------ Extracted data
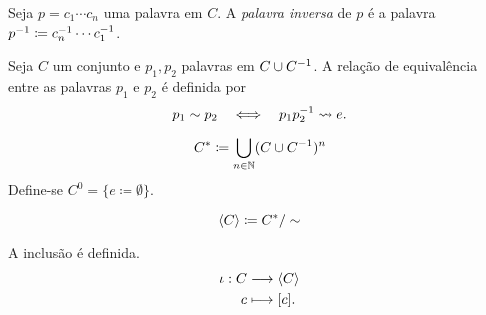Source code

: Seja $p=c_1 \cdots c_n$ uma palavra em $C$. A \emph{palavra inversa} de $p$ é a palavra $p^{-1} \coloneqq c_n^{-1} \cdots c_1^{-1}$.

\begin{defi}
Seja $C$ um conjunto e $p_1,p_2 $ palavras em $C \cup C^{-1}$. A relação de equivalência entre as palavras $p_1$ e $p_2$ é definida por
	\begin{equation*}
	p_1 \sim p_2 \quad \Longleftrightarrow \quad p_1p_2^{-1} \leadsto e.
	\end{equation*}	
\end{defi}

	\begin{equation*}
	C^* \coloneqq \bigcup_{n \in \mathbb{N}} (C \cup C^{-1})^n
	\end{equation*}
 Define-se $C^0 = \{e\coloneqq \emptyset\}$.

	\begin{equation*}
	\left\langle C \right\rangle \coloneqq C^*/\sim
	\end{equation*}
	
	A inclusão é definida.
	\begin{align*}
	{\iota}: {C} &\longrightarrow {\left\langle C \right\rangle} \\{c} &\longmapsto {[c]}.
	\end{align*}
------------
### Activity
A faithful, word-for-word copy of the data is needed; the pictures should not appear in it.

### Exercise result
Source code

: Seja $p=c_1 \cdots c_n$ uma palavra em $C$. A \emph{palavra inversa} de $p$ é a palavra $p^{-1} \coloneqq c_n^{-1} \cdots c_1^{-1}$.

\begin{defi}
Seja $C$ um conjunto e $p_1,p_2 $ palavras em $C \cup C^{-1}$. A relação de equivalência entre as palavras $p_1$ e $p_2$ é definida por
	\begin{equation*}
	p_1 \sim p_2 \quad \Longleftrightarrow \quad p_1p_2^{-1} \leadsto e.
	\end{equation*}	
\end{defi}

	\begin{equation*}
	C^* \coloneqq \bigcup_{n \in \mathbb{N}} (C \cup C^{-1})^n
	\end{equation*}
 Define-se $C^0 = \{e\coloneqq \emptyset\}$.

	\begin{equation*}
	\left\langle C \right\rangle \coloneqq C^*/\sim
	\end{equation*}
	
	A inclusão é definida.
	\begin{align*}
	{\iota}: {C} &\longrightarrow {\left\langle C \right\rangle} \\{c} &\longmapsto {[c]}.
	\end{align*}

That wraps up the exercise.